25. Calon Istri?

2.8K 215 60
                                    

"Apa lo! Jangan sentuh gue!" ucapku kasar saat ada yang ingin meraih tanganku.


Aku terkadang merasa kasihan dengan orang tua mereka. Orang tua sudah susah payah mencari uang untuk menyekolahkan anaknya agar menjadi orang yang sukses. Guru sudah mendidik dengan begitu telaten. Tapi kenapa dari semua pendidikan yang mereka dapatkan mereka malah tidak bisa menghormati orang lain? Ilmu tinggimu tidak akan bermanfaat. Jika akhlakmu tidak baik seperti ini. Sebaik apapun seseorang mendidik, tetapi kalau memang dasarnya mereka tidak bisa menerima didikan itu ya tetap saja. Hasilnya begini. Karena karakter seseorang tergantung dengan bagaimana ia menyikapinya. Dan, lingkungan serta teman-teman itu sangat berpengaruh terhadap pembentukan karakter mereka. Sungguh, aku merasa sedih. Bagaimana perasaan orang tua dan guru mereka jika mengetahui sikap mereka di luar seperti ini.

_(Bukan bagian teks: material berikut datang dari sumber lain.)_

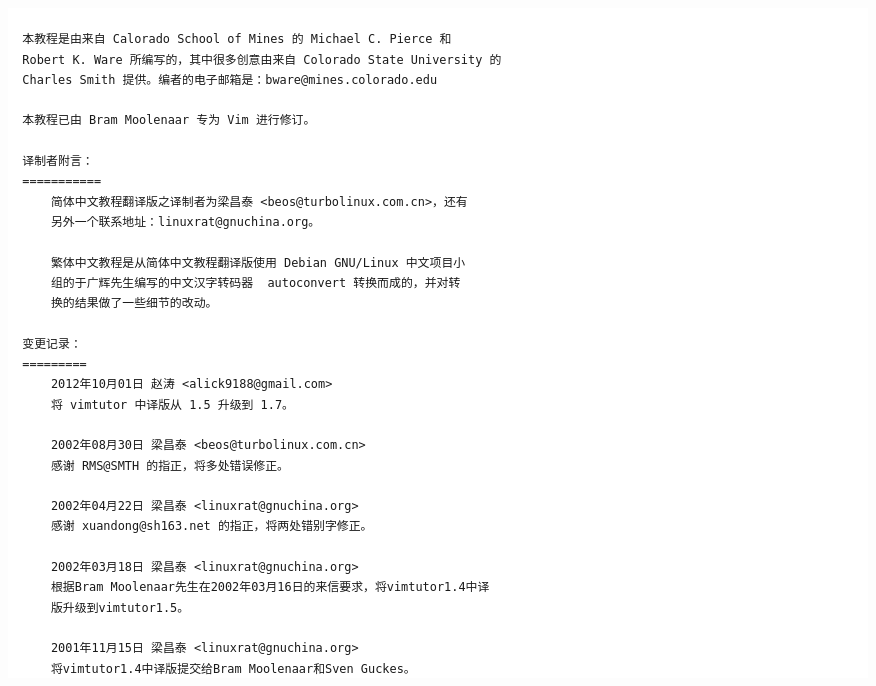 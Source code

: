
 ```

  本教程是由来自 Calorado School of Mines 的 Michael C. Pierce 和
  Robert K. Ware 所编写的，其中很多创意由来自 Colorado State University 的
  Charles Smith 提供。编者的电子邮箱是：bware@mines.colorado.edu

  本教程已由 Bram Moolenaar 专为 Vim 进行修订。

  译制者附言：
  ===========
      简体中文教程翻译版之译制者为梁昌泰 <beos@turbolinux.com.cn>，还有
      另外一个联系地址：linuxrat@gnuchina.org。

      繁体中文教程是从简体中文教程翻译版使用 Debian GNU/Linux 中文项目小
      组的于广辉先生编写的中文汉字转码器  autoconvert 转换而成的，并对转
      换的结果做了一些细节的改动。

  变更记录：
  =========
      2012年10月01日 赵涛 <alick9188@gmail.com>
      将 vimtutor 中译版从 1.5 升级到 1.7。

      2002年08月30日 梁昌泰 <beos@turbolinux.com.cn>
      感谢 RMS@SMTH 的指正，将多处错误修正。

      2002年04月22日 梁昌泰 <linuxrat@gnuchina.org>
      感谢 xuandong@sh163.net 的指正，将两处错别字修正。

      2002年03月18日 梁昌泰 <linuxrat@gnuchina.org>
      根据Bram Moolenaar先生在2002年03月16日的来信要求，将vimtutor1.4中译
      版升级到vimtutor1.5。

      2001年11月15日 梁昌泰 <linuxrat@gnuchina.org>
      将vimtutor1.4中译版提交给Bram Moolenaar和Sven Guckes。
```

"Aduh jangan galak-galak atuh, Neng."

"Lo semua tahu cara bersikap sopan santun sama orang lain kan?! Kalau kalian bersikap baik ya gue juga bakalan baik. Minggir nggak!" Aku sudah mulai emosi ditambah aku merasa sangat takut saat ini sehingga kata-kataku sudah tidak bisa dikendalikan lagi.

Di dalam hati aku terus berdo'a, meminta perlindungan dan pertolongan kepada Allah SWT. Karena sebaik-baiknya perlindungan adalah dari Allah SWT.

"Makin galak makin tambah cantik. Jangan galak-galak atuh. Jadi pacar aa aja mau nggak?" tanya yang lain bergantian.

Belum lagi aku menjawab seseorang datang dari arah belakangku, "Jangan mimpi lo semua! Pergi!" ucapnya lalu berjalan ke samping kananku.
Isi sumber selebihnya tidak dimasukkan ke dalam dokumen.